Returns a response's body by its request_id (from a Network.responseReceived event), via Network.getResponseBody.

Captures a PNG screenshot.

Sets cookies. Each is a CDP CookieParam map — at least "name", "value", and a "url" or "domain". Lazily enables Network. Options: :timeout.

Sets extra HTTP headers sent with every subsequent request on this page.

Overrides the page's User-Agent (Emulation.setUserAgentOverride).

Overrides the viewport via Emulation.setDeviceMetricsOverride.

Stops observing — unsubscribes the caller from the network :events. Leaves the Network domain enabled.

Returns the textContent of the first element matching css, or nil when no element matches.

Returns {:ok, true} when the first element matching css is rendered and visible (has layout boxes, not display: none / visibility: hidden), {:ok, false} otherwise — including when no element matches.

Polls a JavaScript expression until it is truthy, or timeout elapses.

Waits for a navigation lifecycle milestone, without issuing a navigation.

Blocks until the network has been idle — at most :max_inflight in-flight requests — for :idle_time ms continuously, or timeout.

Blocks until a network response whose URL matches matcher arrives, or timeout.

Polls until css matches an element, or timeout elapses.

Types

t()

@type t() :: %CDPEx.Page{
  browser: pid(),
  conn: pid(),
  session_id: String.t() | nil,
  target_id: String.t()
}

Functions

attribute(page, css, name, opts \\ [])

@spec attribute(t(), String.t(), String.t(), keyword()) ::
  {:ok, String.t() | nil} | {:error, term()}

Returns attribute name of the first element matching css, or nil when the element or attribute is absent.

authenticate(page, username, password, opts \\ [])

@spec authenticate(t(), String.t(), String.t(), keyword()) :: :ok | {:error, term()}

Arms HTTP/proxy authentication on this page with username/password.

Headless Chrome launched with --proxy-server=host:port can't send proxy credentials, so an authenticated proxy rejects the connection (net::ERR_INVALID_AUTH_CREDENTIALS). Call this after new_page/2 and before navigate/3: it answers the proxy (or HTTP Basic) auth challenge with the given credentials. It also covers Basic-auth-gated origins.

This enables the CDP Fetch domain for the page, which pauses (and auto-continues) every request — measurable overhead on heavy pages.

Only :dedicated pages (the new_page/2 default) are supported; a :session page returns {:error, {:unsupported_transport, :session}}. A page that isn't one of this browser's open pages returns {:error, :unknown_page}, a page that is already authenticated returns {:error, :already_authenticated}, and a page that already has request interception enabled returns {:error, {:conflict, :intercepting}} (auth and interception both drive the Fetch domain — use one per page).

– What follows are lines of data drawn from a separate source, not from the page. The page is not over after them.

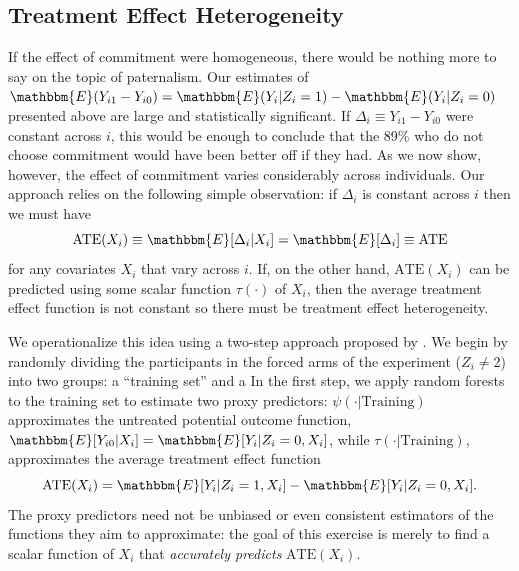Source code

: \documentclass[oneside,11pt]{article}
\begin{document}


\subsection{Treatment Effect Heterogeneity}

If the effect of commitment were homogeneous, there would be nothing more to say on the topic of paternalism. Our estimates of $\mathbbm{E}(Y_{i1} - Y_{i0}) = \mathbbm{E}(Y_i|Z_i=1) - \mathbbm{E}(Y_i|Z_i=0)$ presented above are large and statistically significant. If $\Delta_i \equiv Y_{i1} - Y_{i0}$ were constant across $i$, this would be enough to conclude that the 89\% who do not choose commitment would have been better off if they had. As we now show, however, the effect of commitment varies considerably across individuals. Our approach relies on the following simple observation: if $\Delta_i$ is constant across $i$ then we must have 
\[
\text{ATE}(X_i) \equiv \mathbbm{E}[\Delta_i |X_i] = \mathbbm{E}[\Delta_i] \equiv \text{ATE}
\]
for any covariates $X_i$ that vary across $i$. If, on the other hand, $\text{ATE}(X_i)$ can be predicted using some scalar function $\tau(\cdot)$ of $X_i$, then the average treatment effect function is not constant so there must be treatment effect heterogeneity. 

We operationalize this idea using a two-step approach proposed by \cite{chernozhukov2018generic}.  We begin by randomly dividing the participants in the forced arms of the experiment ($Z_i \neq 2$) into two groups: a ``training set'' and a  In the first step, we apply random forests to the training set to estimate two proxy predictors: $\psi(\cdot|\text{Training})$ approximates the untreated potential outcome function, $\mathbbm{E}[Y_{i0}|X_i] = \mathbbm{E}[Y_i|Z_i=0,X_i]$, while  $\tau(\cdot|\text{Training})$, approximates the average treatment effect function
\[
\text{ATE}(X_i) = \mathbbm{E}[Y_i|Z_i=1,X_i] - \mathbbm{E}[Y_i|Z_i=0, X_i].
\]
The proxy predictors need not be unbiased or even consistent estimators of the functions they aim to approximate: the goal of this exercise is merely to find a scalar function of $X_i$ that \emph{accurately predicts} $\text{ATE}(X_i)$.
\end{document}
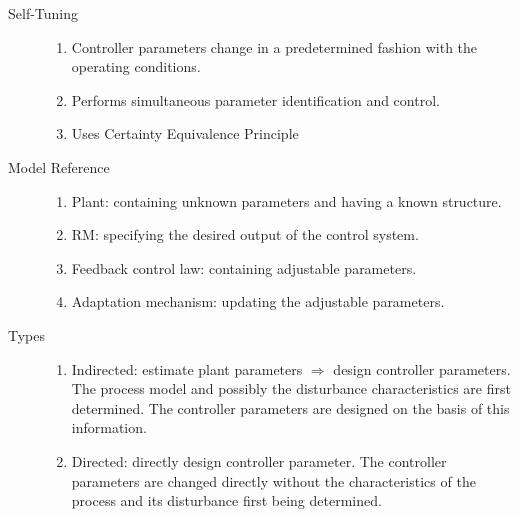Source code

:   \begin{description}
    \item[Self-Tuning]
    \begin{enumerate}
      \item Controller parameters change in a predetermined fashion with the
      operating conditions.
      
      \item Performs simultaneous parameter identification and control.
      
      \item Uses Certainty Equivalence Principle
    \end{enumerate}
  \end{description}
  
  \begin{description}
    \item[Model Reference]
    \begin{enumerate}
      \item Plant: containing unknown parameters and having a known structure.
      
      \item RM: specifying the desired output of the control system.
      
      \item Feedback control law: containing adjustable parameters.
      
      \item Adaptation mechanism: updating the adjustable parameters.
    \end{enumerate}
  \end{description}
  
  \begin{description}
    \item[Types]
    \begin{enumerate}
      \item Indirected: estimate plant parameters $\Rightarrow$ design
      controller parameters. The process model and possibly the disturbance
      characteristics are first determined. The controller parameters are
      designed on the basis of this information.
      
      \item Directed: directly design controller parameter. The controller
      parameters are changed directly without the characteristics of the process
      and its disturbance first being determined.
    \end{enumerate}
  \end{description}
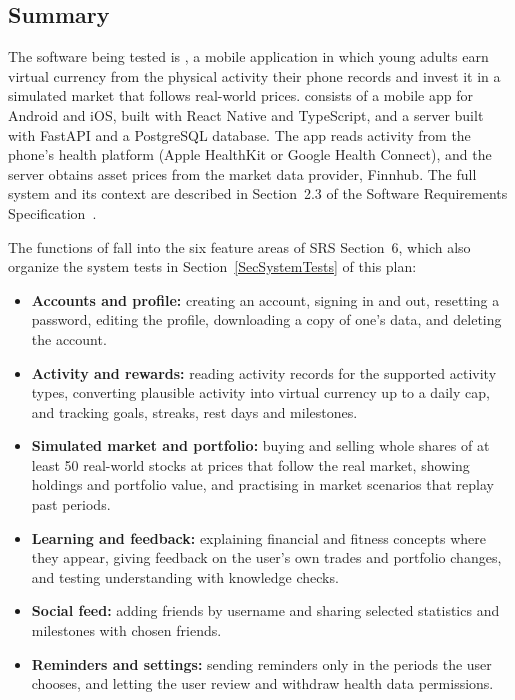 \documentclass[12pt, titlepage]{article}
\begin{document}
\subsection{Summary}


The software being tested is \progname{}, a mobile application in which
young adults earn virtual currency from the physical activity their phone
records and invest it in a simulated market that follows real-world prices.
\progname{} consists of a mobile app for Android and iOS, built with React
Native and TypeScript, and a server built with FastAPI and a PostgreSQL
database. The app reads activity from the phone's health platform (Apple
HealthKit or Google Health Connect), and the server obtains asset prices from
the market data provider, Finnhub. The full system and its context are
described in Section~2.3 of the Software Requirements
Specification~\citep[SRS;][]{SRS0}.

The functions of \progname{} fall into the six feature areas of SRS
Section~6, which also organize the system tests in Section~\ref{SecSystemTests}
of this plan:

\begin{itemize}
  \item \textbf{Accounts and profile:} creating an account, signing in and out,
        resetting a password, editing the profile, downloading a copy of one's
        data, and deleting the account.
  \item \textbf{Activity and rewards:} reading activity records for the
        supported activity types, converting plausible activity into virtual
        currency up to a daily cap, and tracking goals, streaks, rest days and
        milestones.
  \item \textbf{Simulated market and portfolio:} buying and selling whole shares
        of at least 50 real-world stocks at prices that follow the real market,
        showing holdings and portfolio value, and practising in market scenarios
        that replay past periods.
  \item \textbf{Learning and feedback:} explaining financial and fitness
        concepts where they appear, giving feedback on the user's own trades and
        portfolio changes, and testing understanding with knowledge checks.
  \item \textbf{Social feed:} adding friends by username and sharing selected
        statistics and milestones with chosen friends.
  \item \textbf{Reminders and settings:} sending reminders only in the periods
        the user chooses, and letting the user review and withdraw health data
        permissions.
\end{itemize}
\end{document}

The bad-credentials loop guard keys on the request id, so a single request that must answer both a proxy and an origin challenge isn't supported — the second challenge is cancelled (Puppeteer-parity).

Options:

  • :source — which challenges to answer: :any (default), :proxy, :server. An unknown value returns {:error, {:invalid_source, value}}.

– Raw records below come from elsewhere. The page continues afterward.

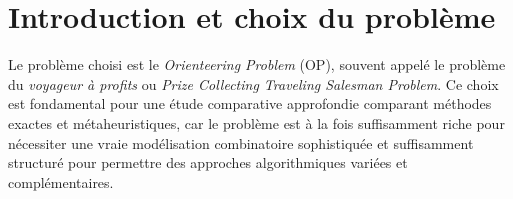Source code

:\documentclass[11pt,a4paper]{article}
\begin{document}
\vspace*{\fill}

\begin{center}
\begin{minipage}{1\textwidth}

\begin{abstract}

Ce rapport présente une étude complète du \emph{Orienteering Problem} (OP), problème de routage avec profits soumis à une contrainte de budget. L'objectif est de sélectionner et d'ordonner un sous-ensemble de sommets afin de maximiser le profit total tout en respectant une borne de coût.

Le travail combine une modélisation mathématique rigoureuse, trois méthodes exactes distinctes, trois métaheuristiques adaptées, puis une comparaison expérimentale sur plusieurs instances. L'ensemble est analysé dans une perspective scientifique, en mettant l'accent sur la structure combinatoire du problème, les choix algorithmiques et l'interprétation critique des résultats.

Une attention particulière est également portée à la visualisation des solutions et à l'analyse comparative des comportements algorithmiques afin de mieux comprendre les mécanismes internes de recherche.

\end{abstract}

\end{minipage}
\end{center}

\vspace*{\fill}

\vspace{0.4cm}

\newpage

\tableofcontents

\newpage


\section{Introduction et choix du problème}

Le problème choisi est le \emph{Orienteering Problem} (OP), souvent appelé le problème du \emph{voyageur à profits} ou \emph{Prize Collecting Traveling Salesman Problem}. Ce choix est fondamental pour une étude comparative approfondie comparant méthodes exactes et métaheuristiques, car le problème est à la fois suffisamment riche pour nécessiter une vraie modélisation combinatoire sophistiquée et suffisamment structuré pour permettre des approches algorithmiques variées et complémentaires.
\end{document}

call_function(page, function_declaration, args \\ [], opts \\ [])

@spec call_function(t(), String.t(), [term()], keyword()) ::
  {:ok, term()} | {:error, term()}

Calls a JavaScript function with args and returns its value.

function_declaration is a JS function expression (e.g. "(a, b) => a + b"). args are JSON-encoded (not string-interpolated) before being applied, so passing data values through them is safe. A thrown exception is {:error, {:evaluate_exception, details}}; non-serializable args return {:error, {:invalid_args, reason}}.

Trusted input

function_declaration is interpolated into the page script verbatim — treat it as trusted code and never build it from untrusted input.

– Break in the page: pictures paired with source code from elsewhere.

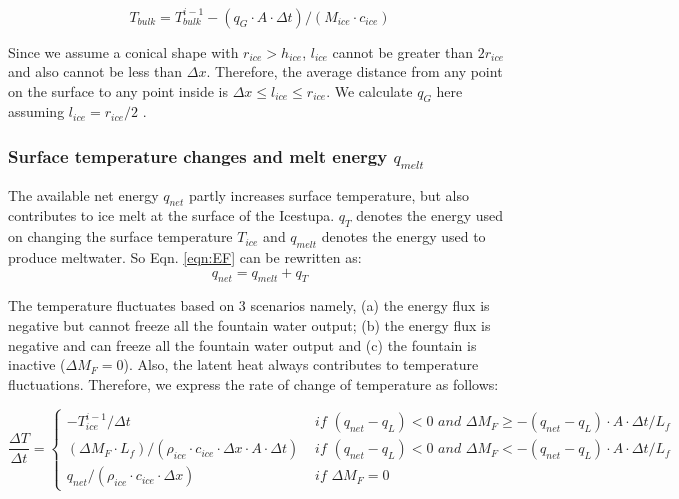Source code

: \documentclass[utf8]{frontiersSCNS} %
\begin{document}
\begin{equation} T_{bulk} = T_{bulk}^{i-1} - (q_{G} \cdot A \cdot \Delta t)/(M_{ice} \cdot c_{ice}) \end{equation}

Since we assume a conical shape with $r_{ice} > h_{ice}$, $l_{ice}$ cannot be greater than $2r_{ice}$ and also cannot
be less than $\Delta x$. Therefore, the average distance from any point on the surface to any point inside is $\Delta
x \leq l_{ice} \leq r_{ice}$. We calculate $q_{G}$ here assuming $l_{ice} = r_{ice}/2$ .

\subsubsection{Surface temperature changes and melt energy $q_{melt}$}

The available net energy $q_{net}$ partly increases surface temperature, but also contributes to ice melt at the
surface of the Icestupa. $q_{T}$ denotes the energy used on changing the surface temperature $T_{ice}$ and $q_{melt}$
denotes the energy used to produce meltwater. So Eqn. \ref{eqn:EF} can be rewritten as: \begin{equation} q_{net} =
q_{melt} + q_{T} \end{equation}

The temperature fluctuates based on 3 scenarios namely, (a) the energy flux is negative but cannot freeze all the
fountain water output; (b) the energy flux is negative and can freeze all the fountain water output and (c) the
fountain is inactive ($\Delta M_{F}=0$). Also, the latent heat always contributes to temperature fluctuations.
Therefore, we express the rate of change of temperature as follows:

\begin{equation} \frac{\Delta T}{\Delta t} = \left\{ \begin{array}{ll} -T_{ice}^{i-1}/\Delta t & \textit{ if }
    (q_{net}-q_{L}) < 0 \textit{ and } \Delta M_{F} \geq -(q_{net}-q_{L})\cdot A \cdot \Delta t/L_f  \\ (\Delta M_{F}
    \cdot L_f )/(\rho_{ice} \cdot c_{ice} \cdot  \Delta x \cdot A \cdot \Delta t) & \textit{ if } (q_{net}-q_{L}) < 0
    \textit{ and } \Delta M_{F} < -(q_{net}-q_{L})\cdot A \cdot \Delta t/L_f  \\ q_{net}/ (\rho_{ice}\cdot c_{ice}
    \cdot \Delta x)& \textit{ if } \Delta M_{F} = 0
         
    \end{array} \right.  \label{eqn:T} \end{equation}
\end{document}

Options: :timeout (default 15_000), :await_promise (default false).

clear_cookies(page, opts \\ [])

@spec clear_cookies(
  t(),
  keyword()
) :: :ok | {:error, term()}

Clears all browser cookies. Lazily enables Network. Options: :timeout.

click(page, css, opts \\ [])

@spec click(t(), String.t(), keyword()) :: :ok | {:error, term()}

Clicks the first element matching css (a synthetic JS .click()).

Returns :ok, or {:error, {:selector_not_found, css}} when nothing matches.

continue_request(page, request_id, opts \\ [])

@spec continue_request(t(), String.t(), keyword()) :: :ok | {:error, term()}

Lets a paused request proceed (Fetch.continueRequest), optionally rewriting it.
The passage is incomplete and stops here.